Irak’ın işgalinin 20. yıldönümünde Mesud Barzani, Şarku'l Avsat'a konuştu… Türk yetkililer o dönem ABD’ye dört talepte bulundu

Barzani, Bremer ile Selahaddin'de, 2003 yazı (Getty Images)
Barzani, Bremer ile Selahaddin'de, 2003 yazı (Getty Images)
TT

Irak’ın işgalinin 20. yıldönümünde Mesud Barzani, Şarku'l Avsat'a konuştu… Türk yetkililer o dönem ABD’ye dört talepte bulundu

Barzani, Bremer ile Selahaddin'de, 2003 yazı (Getty Images)
Barzani, Bremer ile Selahaddin'de, 2003 yazı (Getty Images)

Irak’ın işgalinin 20. yıldönümünde Şarku’l Avsat Genel Yayın Yönetmeni Gassan Şerbil’e özel açıklamalarda bulunan Mesud Barzani, “Gizli görüşmeye gittiğimizde Amerikalılar Saddam'ı devirme kararı aldıklarını söylediler” dedi.

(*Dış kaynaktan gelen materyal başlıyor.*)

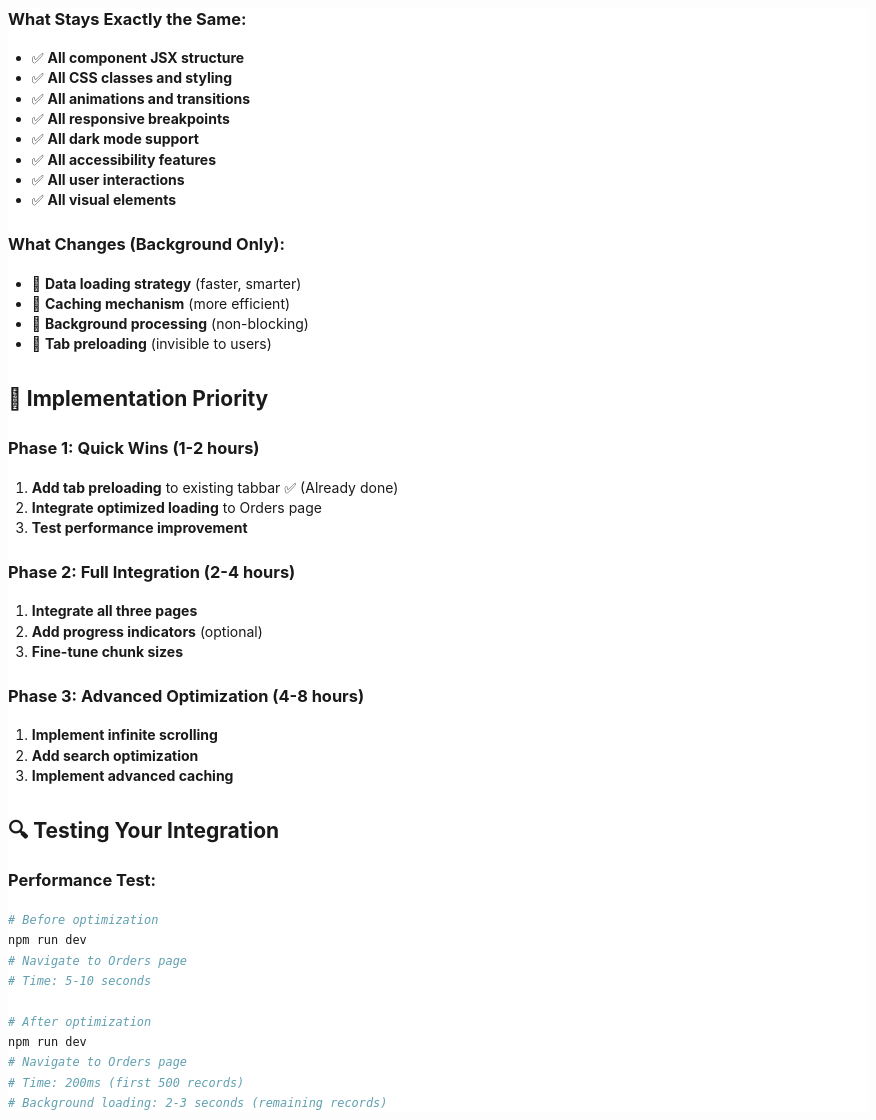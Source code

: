 ### **What Stays Exactly the Same:**
- ✅ **All component JSX structure**
- ✅ **All CSS classes and styling**
- ✅ **All animations and transitions**
- ✅ **All responsive breakpoints**
- ✅ **All dark mode support**
- ✅ **All accessibility features**
- ✅ **All user interactions**
- ✅ **All visual elements**

### **What Changes (Background Only):**
- 🔄 **Data loading strategy** (faster, smarter)
- 🔄 **Caching mechanism** (more efficient)
- 🔄 **Background processing** (non-blocking)
- 🔄 **Tab preloading** (invisible to users)

## 🚀 **Implementation Priority**

### **Phase 1: Quick Wins (1-2 hours)**
1. **Add tab preloading** to existing tabbar ✅ (Already done)
2. **Integrate optimized loading** to Orders page
3. **Test performance improvement**

### **Phase 2: Full Integration (2-4 hours)**
1. **Integrate all three pages**
2. **Add progress indicators** (optional)
3. **Fine-tune chunk sizes**

### **Phase 3: Advanced Optimization (4-8 hours)**
1. **Implement infinite scrolling**
2. **Add search optimization**
3. **Implement advanced caching**

## 🔍 **Testing Your Integration**

### **Performance Test:**
```bash
# Before optimization
npm run dev
# Navigate to Orders page
# Time: 5-10 seconds

# After optimization
npm run dev
# Navigate to Orders page
# Time: 200ms (first 500 records)
# Background loading: 2-3 seconds (remaining records)
```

2002 yılı yazı başlarında ABD’nin Saddam rejimini devirme kararından vazgeçmiş ya da bu konudaki hazırlıklarını yavaşlatmış olabileceğine dair birtakım işaretler vardı. Aynı sıralarda Hoşyar Zebari ve Neçirvan Barzani, ABD’de kapsamlı görüşmeler yürütüyorlardı. Takvimler 21 Temmuz 2002’yi gösterdiğinde, ‘Sam’ olarak bilinen Charles Fettis başkanlığında ABD’li uzmanlardan oluşan bir heyet Erbil'e gitti.

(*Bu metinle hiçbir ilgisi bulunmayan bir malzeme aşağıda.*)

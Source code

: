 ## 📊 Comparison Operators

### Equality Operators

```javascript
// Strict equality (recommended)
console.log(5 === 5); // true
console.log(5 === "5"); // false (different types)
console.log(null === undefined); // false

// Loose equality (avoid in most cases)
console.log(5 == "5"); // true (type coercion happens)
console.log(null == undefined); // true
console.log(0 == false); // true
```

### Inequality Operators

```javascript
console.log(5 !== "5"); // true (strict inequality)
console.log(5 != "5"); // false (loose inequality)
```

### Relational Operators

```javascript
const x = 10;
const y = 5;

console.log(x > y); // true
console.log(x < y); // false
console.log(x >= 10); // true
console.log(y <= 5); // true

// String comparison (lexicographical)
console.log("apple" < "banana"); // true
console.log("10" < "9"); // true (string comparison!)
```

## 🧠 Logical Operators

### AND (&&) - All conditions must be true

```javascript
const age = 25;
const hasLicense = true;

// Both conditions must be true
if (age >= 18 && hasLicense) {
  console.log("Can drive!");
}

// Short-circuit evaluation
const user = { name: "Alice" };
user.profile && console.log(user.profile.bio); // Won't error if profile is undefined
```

Heyetle yapılan görüşmeler, Türkiye'nin Irak'taki değişimin bir Kürt devletinin kurulmasına yol açmasından korktuğunu ortaya koyuyordu. Durum değerlendirmesi yapmaya geldiklerini belirten ABD’li yetkili, Türkiye'nin bölgenin iç işlerine hiçbir şekilde müdahale etmesine izin verilmeyeceklerinin altını çizdi. Ancak ABD’nin askeri müdahalesinin tarihi yaklaştıkça Türkiye’nin kaprisleri de daha görünür hale gelmeye başlayacaktı.

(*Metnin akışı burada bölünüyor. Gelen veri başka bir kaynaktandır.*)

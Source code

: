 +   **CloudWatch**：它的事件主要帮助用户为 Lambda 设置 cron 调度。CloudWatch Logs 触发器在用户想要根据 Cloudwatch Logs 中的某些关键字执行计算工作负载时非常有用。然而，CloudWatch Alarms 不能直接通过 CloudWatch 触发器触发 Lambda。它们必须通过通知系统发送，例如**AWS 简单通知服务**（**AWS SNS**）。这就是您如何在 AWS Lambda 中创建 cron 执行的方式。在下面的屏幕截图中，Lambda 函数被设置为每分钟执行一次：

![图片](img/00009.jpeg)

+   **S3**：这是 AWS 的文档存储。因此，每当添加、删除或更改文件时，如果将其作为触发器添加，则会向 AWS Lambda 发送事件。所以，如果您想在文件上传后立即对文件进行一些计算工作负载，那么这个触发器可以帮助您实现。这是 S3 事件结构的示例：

Aradan geçen zamanın ardından ABD savaşa girme kararı aldı. ABD basını, Amerikan ve uluslararası kamuoyunu Baas rejimini Usame bin Ladin liderliğindeki El Kaide ile ilişkilendirmeye ikna edecek bahaneler üretmekle meşguldü. Saddam rejimi, kitle imha silahları bulundurmakla suçlandı. Gezici nükleer laboratuvarların varlığından söz ediliyordu. Mesud Barzani, partisinin Birleşmiş Milletler Güvenlik Konseyi'nin (BMGK) yanı sıra basında geçen bu tür bahanelere yakından uzaktan hiçbir katkısının olmadığını savunuyor.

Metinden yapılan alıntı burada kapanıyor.